Najmniejsza gwiazda niewiele większa od Saturna
Najmniejsza ze zmierzonych gwiazd jest niewiele większa od Saturna. Astronomowie przypuszczają, że znajduje się ona na granicy oddzielającej gwiazdy od planet. Ma akurat tyle masy, by doszło do zainicjowania fuzji i byśmy mogli mówić o gwieździe. Gdyby była ona minimalnie mniejsza ciśnienie w jej jądrze byłoby niewystarczające, by fuzja mogła się rozpocząć.
EBLM J0555-57Ab znajduje się w odległości 600 lat świetlnych od Ziemi i stanowi część układu podwójnego. Odkryto ją, gdy przeszła na tle swojego znacznie większego towarzysza.
Nasze odkrycie pokazuje, jak małe mogą być gwiazdy – mówi Alexander Boetticher, główny autor badań z Uniwersytetu w Cambridge.
Dzięki szczególnej konfiguracji obu gwiazd naukowcy byli w stanie zmierzyć masę i wielkość mniejszej z nich. Gwiazda jest mniejsza i prawdopodobnie chłodniejsza niż wiele odkrytych dotychczas pozasłonecznych gazowych planet. Bardzo często trudniej jest zmierzyć taką słabo świecącą gwiazdę o niskiej masie niż niż większą planetę. Może to brzmieć niewiarygodnie, ale odkrycie gwiazdy może być wielokrotnie trudniejsze niż odkrycie planety – mówi Boetticher.

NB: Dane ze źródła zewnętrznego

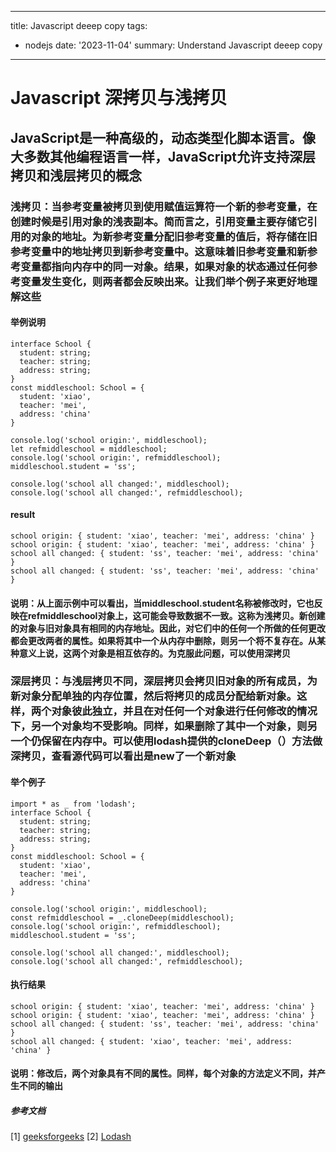 
---
title: Javascript deeep copy
tags:
  - nodejs
date: '2023-11-04'
summary: Understand Javascript deeep copy
---


# Javascript 深拷贝与浅拷贝

## JavaScript是一种高级的，动态类型化脚本语言。像大多数其他编程语言一样，JavaScript允许支持深层拷贝和浅层拷贝的概念

### 浅拷贝：当参考变量被拷贝到使用赋值运算符一个新的参考变量，在创建时候是引用对象的浅表副本。简而言之，引用变量主要存储它引用的对象的地址。为新参考变量分配旧参考变量的值后，将存储在旧参考变量中的地址拷贝到新参考变量中。这意味着旧参考变量和新参考变量都指向内存中的同一对象。结果，如果对象的状态通过任何参考变量发生变化，则两者都会反映出来。让我们举个例子来更好地理解这些

#### 举例说明

```
interface School {
  student: string;
  teacher: string;
  address: string;
}
const middleschool: School = {
  student: 'xiao',
  teacher: 'mei',
  address: 'china'
}

console.log('school origin:', middleschool);
let refmiddleschool = middleschool;
console.log('school origin:', refmiddleschool);
middleschool.student = 'ss';

console.log('school all changed:', middleschool);
console.log('school all changed:', refmiddleschool);
```

#### result

```
school origin: { student: 'xiao', teacher: 'mei', address: 'china' }
school origin: { student: 'xiao', teacher: 'mei', address: 'china' }
school all changed: { student: 'ss', teacher: 'mei', address: 'china' }
school all changed: { student: 'ss', teacher: 'mei', address: 'china' }
```

#### 说明：从上面示例中可以看出，当middleschool.student名称被修改时，它也反映在refmiddleschool对象上，这可能会导致数据不一致。这称为浅拷贝。新创建的对象与旧对象具有相同的内存地址。因此，对它们中的任何一个所做的任何更改都会更改两者的属性。如果将其中一个从内存中删除，则另一个将不复存在。从某种意义上说，这两个对象是相互依存的。为克服此问题，可以使用深拷贝

### 深层拷贝：与浅层拷贝不同，深层拷贝会拷贝旧对象的所有成员，为新对象分配单独的内存位置，然后将拷贝的成员分配给新对象。这样，两个对象彼此独立，并且在对任何一个对象进行任何修改的情况下，另一个对象均不受影响。同样，如果删除了其中一个对象，则另一个仍保留在内存中。可以使用lodash提供的cloneDeep（）方法做深拷贝，查看源代码可以看出是new了一个新对象

#### 举个例子

```
import * as _ from 'lodash';
interface School {
  student: string;
  teacher: string;
  address: string;
}
const middleschool: School = {
  student: 'xiao',
  teacher: 'mei',
  address: 'china'
}

console.log('school origin:', middleschool);
const refmiddleschool = _.cloneDeep(middleschool);
console.log('school origin:', refmiddleschool);
middleschool.student = 'ss';

console.log('school all changed:', middleschool);
console.log('school all changed:', refmiddleschool);
```

#### 执行结果

```
school origin: { student: 'xiao', teacher: 'mei', address: 'china' }
school origin: { student: 'xiao', teacher: 'mei', address: 'china' }
school all changed: { student: 'ss', teacher: 'mei', address: 'china' }
school all changed: { student: 'xiao', teacher: 'mei', address: 'china' }
```

#### 说明：修改后，两个对象具有不同的属性。同样，每个对象的方法定义不同，并产生不同的输出

##### 参考文档

[1] [geeksforgeeks](https://www.geeksforgeeks.org/what-is-shallow-copy-and-deep-copy-in-javascript/)
[2] [Lodash](https://lodash.com/docs/4.17.15#cloneDeep)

EBLM J0555-57Ab ma masę porównywalną z masą gwiazdy TRAPPIST-1, jednak jej średnica jest o około 30% mniejsza. Najmniejsze gwiazdy dają nam największą szansę odkrycia planet wielkości Ziemi i zdalnego badania ich atmosfery. Zanim jednak zaczniemy badać planety musimy zrozumieć ich gwiazdy, to podstawa – stwierdza współautor badań Amaury Triaud.
Gwiazdy o rozmiarze i masie wynoszącej mniej niż 20% rozmiarów i masy Słońca są najpowszechniej występującymi we wszechświecie. Są też słabo zbadane, gdyż trudno je odnaleźć. W ramach projektu EBLM specjaliści poszukują właśnie tego typu gwiazd.
Komentarze (3)
Gość Astro, 13 lipca 2017, 13:28
Próbujcie. Może być to jednak walka z Naturą. Wiele planet zostało zwyczajnie wypierdzelonych z macierzystego układu. Zawsze jestem pełen pokory wobec Natury.
(dla niewtajemniczonych: tu nie działa pisopolicja ).
Ryzykowne. Podkręcę: według tego, co nam się wydaje (czyli statystyk obarczonych naszym "wydawaniem się").
No i jest usprawiedliwienie.
tempik, 13 lipca 2017, 16:31
Możemy tylko gdybać Astro, bo nie da się wykryć potencjalnych planet wyrzuconych ze swojego układu, ale nie jest łatwo uciec z układu i bez pomocy 2 gwiazdy raczej to niemożliwe. Jakby tak było jak twierdzisz to dzisiaj już by nie było żadnych komet i asteroid bo słońce czy Jowisz już dawno oczyściły by nasz układ
Gość Astro, 13 lipca 2017, 17:05
Wszystko to gdybanie, ale druga gwiazda jest zbędna.
https://en.wikipedia.org/wiki/Five-planet_Nice_model#Ejected_planet
https://www.youtube.com/watch?v=ggiQCq7_ulY
Co do wykrywania, też jesteś w błędzie.
Wybacz, ale wyprowadzasz błędne wnioski z moich twierdzeń.